De plus en plus attentive à son entourage. Aux objets, qu'elle cherche à toucher, attraper, qui la font saliver ; aux visages, qu'elle aime voir bouger, qu'elle aime voir de près. Pour fouiller dans la boîte aux merveilles (anciennement boîte à chaussures), remplie à son attention de menus objets (voir photo) sans danger, elle se tient bien assise. Mais parfois sur les côtés s'affale, se faisant heureusement rarement mal.
Elle raffole des bisous dans le cou (comme sa maman) et rigole quand on lui souffle sur le visage. Elle rit de bon coeur aux chatouilles et aux "attaques surprise". Elle a bon appétit, tête encore le sein goulûment tout en goûtant avec intérêt sinon ravissement aux purées industrielles sucrées et salées (ces dernières pas toujours ragoûtantes pourtant). Elle s'accroche à son "parent portant" comme un petit singe à son arbre. Ce qu'elle n'aime pas, mais alors pas du tout, c'est nous quitter pour aller se coucher... D'autant que souvent, à ce moment tardif de la soirée, où elle baille et se frotte les yeux à l'envi (et nous avec), elle a les joues rouges, comme enflammées. Heureusement elle aime bien au lit le matin un peu traîner.
Ce n'est pas une pleureuse, ni même une "pigneuse". Elle est bien bien sage, sauf quand elle se plaint des dents (dont aucune n'a encore percé !) et voudrait voir la vie autrement que du haut de sa chaise haute ou du bas de son transat. Ou qu'elle a fait le tour de ses jouets, a fini de triturer son petit livre ou de mâchouiller sa "brosse à gencives". Elle tend alors les bras latéralement et appelle gentiment, des fois fortement, s'impatientant un petit peu finalement. Ses mains se font expertes, sa voix se module.
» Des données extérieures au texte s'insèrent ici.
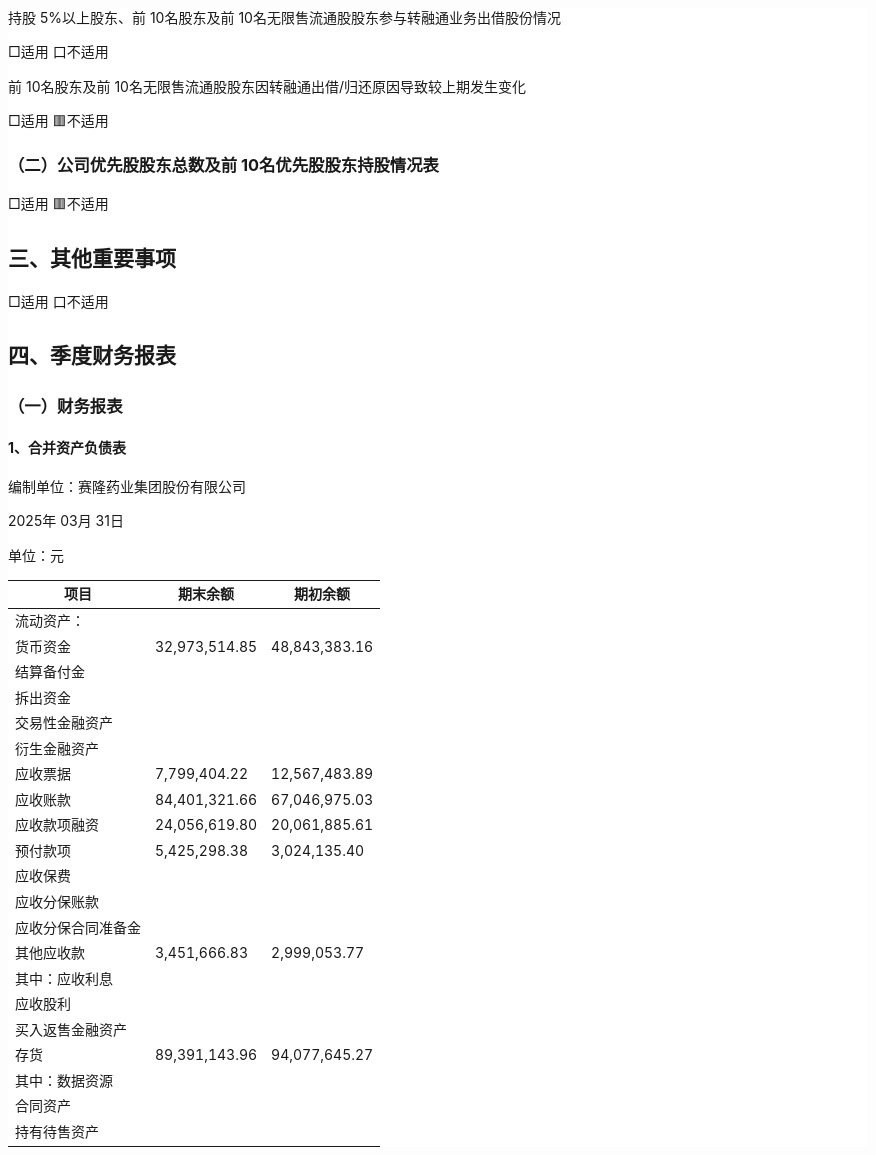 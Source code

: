 持股 5%以上股东、前 10名股东及前 10名无限售流通股股东参与转融通业务出借股份情况  

□适用 口不适用  

前 10名股东及前 10名无限售流通股股东因转融通出借/归还原因导致较上期发生变化  

□适用 🟥不适用  

### （二）公司优先股股东总数及前 10名优先股股东持股情况表  

□适用 🟥不适用  

## 三、其他重要事项  

□适用 口不适用  

## 四、季度财务报表  

### （一）财务报表  

#### 1、合并资产负债表  

编制单位：赛隆药业集团股份有限公司  

2025年 03月 31日  

单位：元  

| 项目|期末余额|期初余额|
| ---|---|---|
| 流动资产：|||
| 货币资金|32,973,514.85|48,843,383.16|
| 结算备付金|||
| 拆出资金|||
| 交易性金融资产|||
| 衍生金融资产|||
| 应收票据|7,799,404.22|12,567,483.89|
| 应收账款|84,401,321.66|67,046,975.03|
| 应收款项融资|24,056,619.80|20,061,885.61|
| 预付款项|5,425,298.38|3,024,135.40|
| 应收保费|||
| 应收分保账款|||
| 应收分保合同准备金|||
| 其他应收款|3,451,666.83|2,999,053.77|
| 其中：应收利息|||
| 应收股利|||
| 买入返售金融资产|||
| 存货|89,391,143.96|94,077,645.27|
| 其中：数据资源|||
| 合同资产|||
| 持有待售资产||| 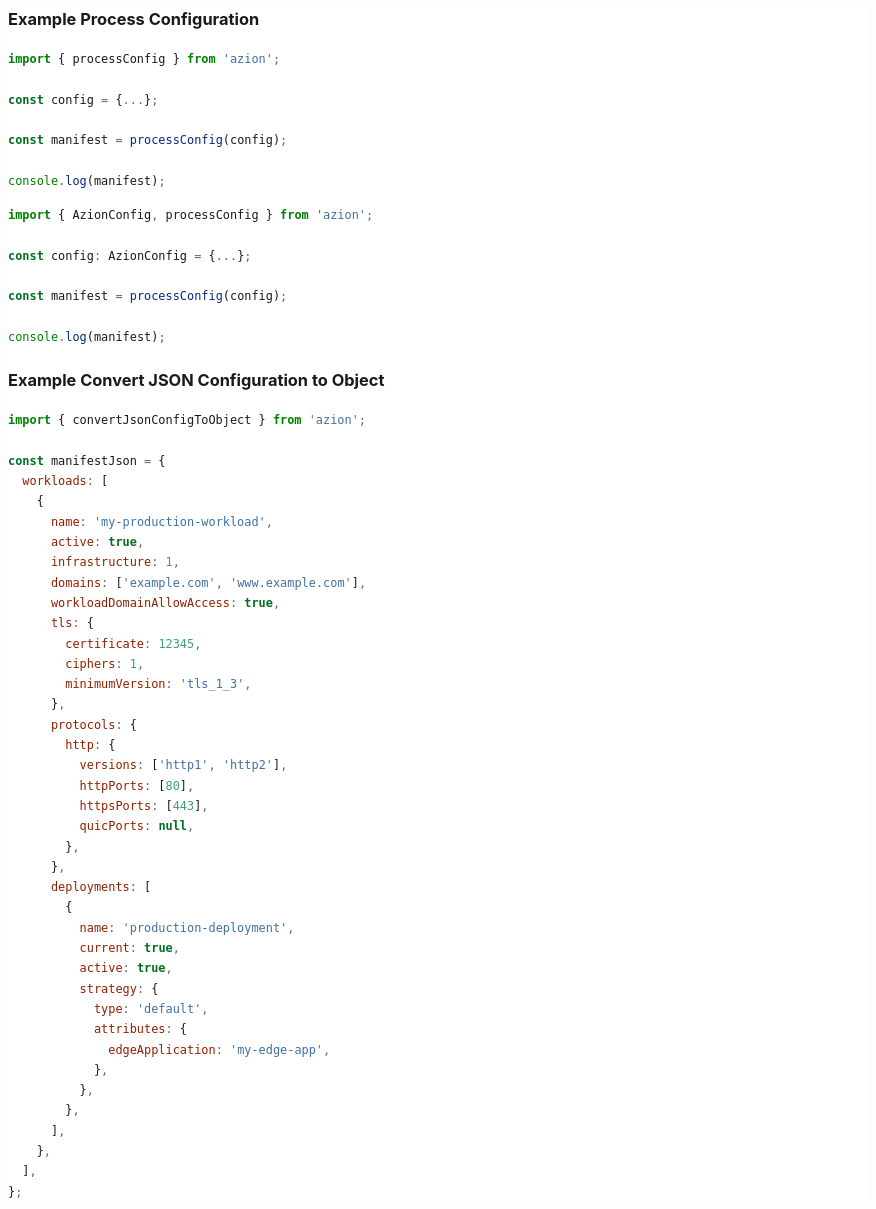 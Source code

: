 ### Example Process Configuration

```javascript
import { processConfig } from 'azion';

const config = {...};

const manifest = processConfig(config);

console.log(manifest);
```

```typescript
import { AzionConfig, processConfig } from 'azion';

const config: AzionConfig = {...};

const manifest = processConfig(config);

console.log(manifest);
```

### Example Convert JSON Configuration to Object

```javascript
import { convertJsonConfigToObject } from 'azion';

const manifestJson = {
  workloads: [
    {
      name: 'my-production-workload',
      active: true,
      infrastructure: 1,
      domains: ['example.com', 'www.example.com'],
      workloadDomainAllowAccess: true,
      tls: {
        certificate: 12345,
        ciphers: 1,
        minimumVersion: 'tls_1_3',
      },
      protocols: {
        http: {
          versions: ['http1', 'http2'],
          httpPorts: [80],
          httpsPorts: [443],
          quicPorts: null,
        },
      },
      deployments: [
        {
          name: 'production-deployment',
          current: true,
          active: true,
          strategy: {
            type: 'default',
            attributes: {
              edgeApplication: 'my-edge-app',
            },
          },
        },
      ],
    },
  ],
};

``` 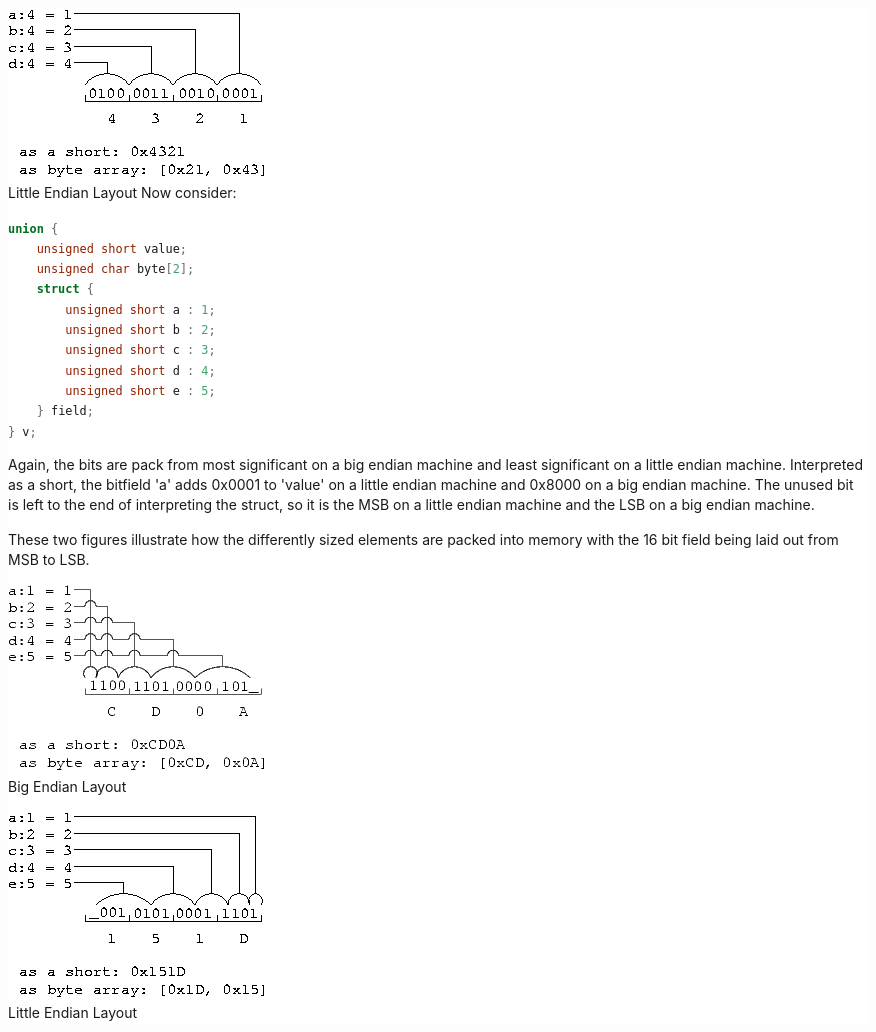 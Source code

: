 ![](img/driver_位域和大小端_20221030230502.png)  
Little Endian Layout
Now consider:
```c
union {
    unsigned short value;
    unsigned char byte[2];
    struct {
        unsigned short a : 1;
        unsigned short b : 2;
        unsigned short c : 3;
        unsigned short d : 4;
        unsigned short e : 5;
    } field;
} v;
```
Again, the bits are pack from most significant on a big endian machine and least significant on a little endian machine. Interpreted as a short, the bitfield 'a' adds 0x0001 to 'value' on a little endian machine and 0x8000 on a big endian machine. The unused bit is left to the end of interpreting the struct, so it is the MSB on a little endian machine and the LSB on a big endian machine.

These two figures illustrate how the differently sized elements are packed into memory with the 16 bit field being laid out from MSB to LSB.

![](img/driver_位域和大小端_20221030230556.png)  
Big Endian Layout  

![](img/driver_位域和大小端_20221030230639.png)  
Little Endian Layout
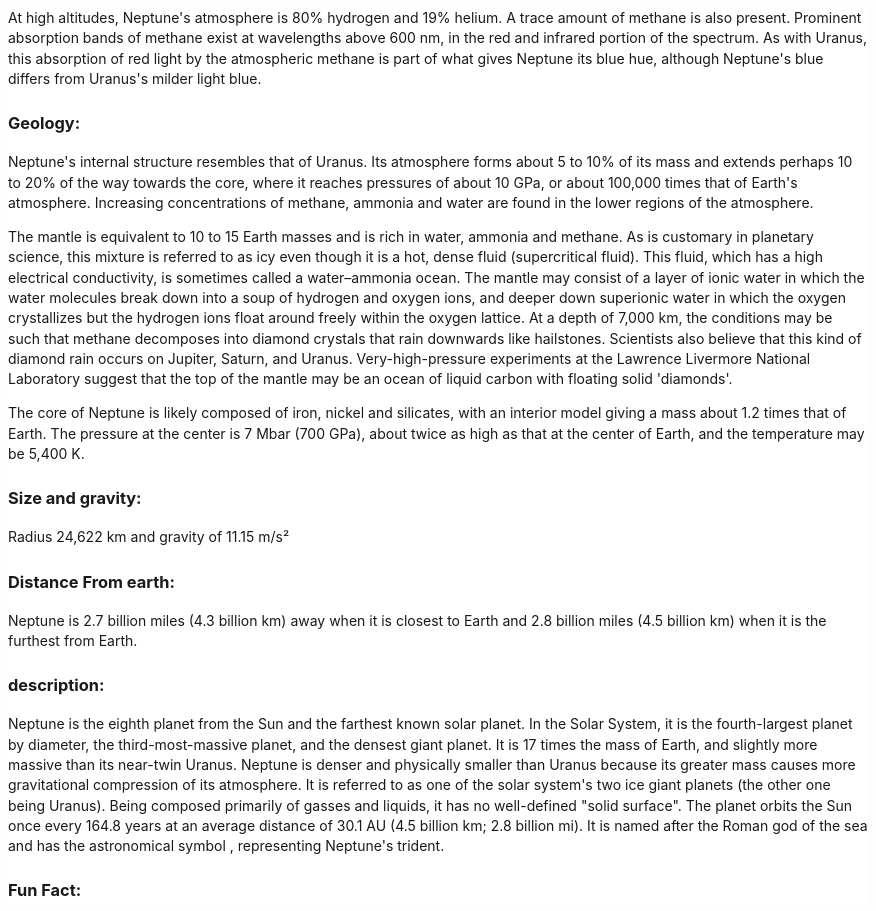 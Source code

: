 At high altitudes, Neptune's atmosphere is 80% hydrogen and 19% helium. A trace amount of methane is also present. Prominent absorption bands of methane exist at wavelengths above 600 nm, in the red and infrared portion of the spectrum. As with Uranus, this absorption of red light by the atmospheric methane is part of what gives Neptune its blue hue, although Neptune's blue differs from Uranus's milder light blue.


### Geology:

Neptune's internal structure resembles that of Uranus. Its atmosphere forms about 5 to 10% of its mass and extends perhaps 10 to 20% of the way towards the core, where it reaches pressures of about 10 GPa, or about 100,000 times that of Earth's atmosphere. Increasing concentrations of methane, ammonia and water are found in the lower regions of the atmosphere.

The mantle is equivalent to 10 to 15 Earth masses and is rich in water, ammonia and methane. As is customary in planetary science, this mixture is referred to as icy even though it is a hot, dense fluid (supercritical fluid). This fluid, which has a high electrical conductivity, is sometimes called a water–ammonia ocean. The mantle may consist of a layer of ionic water in which the water molecules break down into a soup of hydrogen and oxygen ions, and deeper down superionic water in which the oxygen crystallizes but the hydrogen ions float around freely within the oxygen lattice. At a depth of 7,000 km, the conditions may be such that methane decomposes into diamond crystals that rain downwards like hailstones. Scientists also believe that this kind of diamond rain occurs on Jupiter, Saturn, and Uranus. Very-high-pressure experiments at the Lawrence Livermore National Laboratory suggest that the top of the mantle may be an ocean of liquid carbon with floating solid 'diamonds'.

The core of Neptune is likely composed of iron, nickel and silicates, with an interior model giving a mass about 1.2 times that of Earth. The pressure at the center is 7 Mbar (700 GPa), about twice as high as that at the center of Earth, and the temperature may be 5,400 K.


### Size and gravity:

Radius 24,622 km and gravity of 11.15 m/s²


### Distance From earth:

Neptune is 2.7 billion miles (4.3 billion km) away when it is closest to Earth and 2.8 billion miles (4.5 billion km) when it is the furthest from Earth.


### description:

Neptune is the eighth planet from the Sun and the farthest known solar planet. In the Solar System, it is the fourth-largest planet by diameter, the third-most-massive planet, and the densest giant planet. It is 17 times the mass of Earth, and slightly more massive than its near-twin Uranus. Neptune is denser and physically smaller than Uranus because its greater mass causes more gravitational compression of its atmosphere. It is referred to as one of the solar system's two ice giant planets (the other one being Uranus). Being composed primarily of gasses and liquids, it has no well-defined "solid surface". The planet orbits the Sun once every 164.8 years at an average distance of 30.1 AU (4.5 billion km; 2.8 billion mi). It is named after the Roman god of the sea and has the astronomical symbol , representing Neptune's trident.


### Fun Fact:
Tout est doux et délicat chez elle : son regard et son sourire (coquins) - c'est un bonheur de la regarder, son visage tout entier, son expression étonnée, comme indulgente, tout me plaît ; ses cheveux d'or qui poussent dru sont doux au toucher. Elle adore la musique et ma voix qui chante (ça fait plaisir). Il y aurait encore tant à dire. Et comme son frère avant elle je n'ai pas hâte de quitter mon bébé et n'ose y penser. Et me demande vraiment comment on aurait pu s'en passer.
NB : sinon elle a découvert le cri qui tue (= qui rend sourd) (que n'avait pas découvert son frère, est-ce l'apanage des jeunes filles ?) mais l'utilise heureusement avec grande parcimonie.